Dataset records:
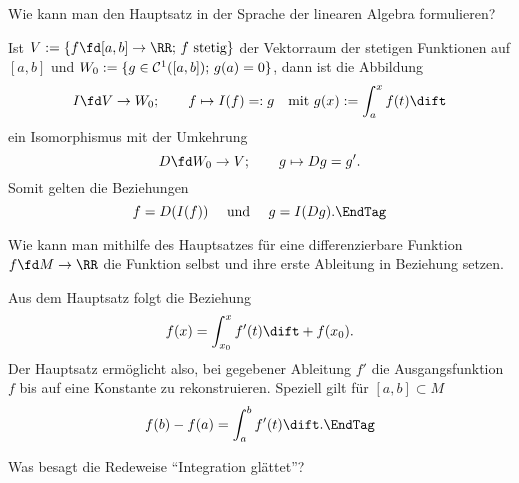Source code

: \begin{frage}
Wie kann man den Hauptsatz in der Sprache der linearen Algebra formulieren?
\end{frage}

\begin{antwort}
Ist $V:= \{ f\fd [a,b]\to\RR;\,\text{$f$ stetig} \}$ der Vektorraum der 
stetigen Funktionen auf $[a,b]$ und 
$W_0:= \{ g\in {\cal C}^1([a,b]);\,  g(a)=0 \}$, dann ist die Abbildung 
\[
I \fd V\to W_0; \qquad 
f \mapsto I(f) = :g  \quad\text{mit } g(x):= \int_a^x f(t)\dift 
\]
ein Isomorphismus mit der Umkehrung 
\begin{equation}
D\fd W_0 \to V; \qquad g \mapsto Dg=g'.
\end{equation}
Somit gelten die Beziehungen 
\begin{equation}
f = D(I(f))\quad\text{ und }\quad g = I(Dg).\EndTag
\end{equation} 
\end{antwort}

\begin{frage}
Wie kann man mithilfe des Hauptsatzes für eine 
differenzierbare Funktion 
$f\fd M\to \RR$ die Funktion selbst und ihre erste Ableitung in Beziehung 
setzen.
\end{frage}

\begin{antwort}
Aus dem Hauptsatz folgt die Beziehung 
\[
f(x)=\int_{x_0}^x f'(t)\dift + f(x_0).
\]
Der Hauptsatz ermöglicht also, bei gegebener Ableitung $f'$ die 
Ausgangsfunktion $f$ bis auf eine Konstante zu rekonstruieren. 
Speziell gilt für $[a,b]\subset M$
\begin{equation}
f(b)-f(a)=\int_a^b f'(t) \dift.
\EndTag
\end{equation}
\end{antwort}

\begin{frage}
Was besagt die Redeweise "`Integration glättet"'?
\end{frage}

### Task item
Retype the entries above word for word, minus any images.

### Written solution
Source code

: \begin{frage}
Wie kann man den Hauptsatz in der Sprache der linearen Algebra formulieren?
\end{frage}

\begin{antwort}
Ist $V:= \{ f\fd [a,b]\to\RR;\,\text{$f$ stetig} \}$ der Vektorraum der 
stetigen Funktionen auf $[a,b]$ und 
$W_0:= \{ g\in {\cal C}^1([a,b]);\,  g(a)=0 \}$, dann ist die Abbildung 
\[
I \fd V\to W_0; \qquad 
f \mapsto I(f) = :g  \quad\text{mit } g(x):= \int_a^x f(t)\dift 
\]
ein Isomorphismus mit der Umkehrung 
\begin{equation}
D\fd W_0 \to V; \qquad g \mapsto Dg=g'.
\end{equation}
Somit gelten die Beziehungen 
\begin{equation}
f = D(I(f))\quad\text{ und }\quad g = I(Dg).\EndTag
\end{equation} 
\end{antwort}

\begin{frage}
Wie kann man mithilfe des Hauptsatzes für eine 
differenzierbare Funktion 
$f\fd M\to \RR$ die Funktion selbst und ihre erste Ableitung in Beziehung 
setzen.
\end{frage}

\begin{antwort}
Aus dem Hauptsatz folgt die Beziehung 
\[
f(x)=\int_{x_0}^x f'(t)\dift + f(x_0).
\]
Der Hauptsatz ermöglicht also, bei gegebener Ableitung $f'$ die 
Ausgangsfunktion $f$ bis auf eine Konstante zu rekonstruieren. 
Speziell gilt für $[a,b]\subset M$
\begin{equation}
f(b)-f(a)=\int_a^b f'(t) \dift.
\EndTag
\end{equation}
\end{antwort}

\begin{frage}
Was besagt die Redeweise "`Integration glättet"'?
\end{frage}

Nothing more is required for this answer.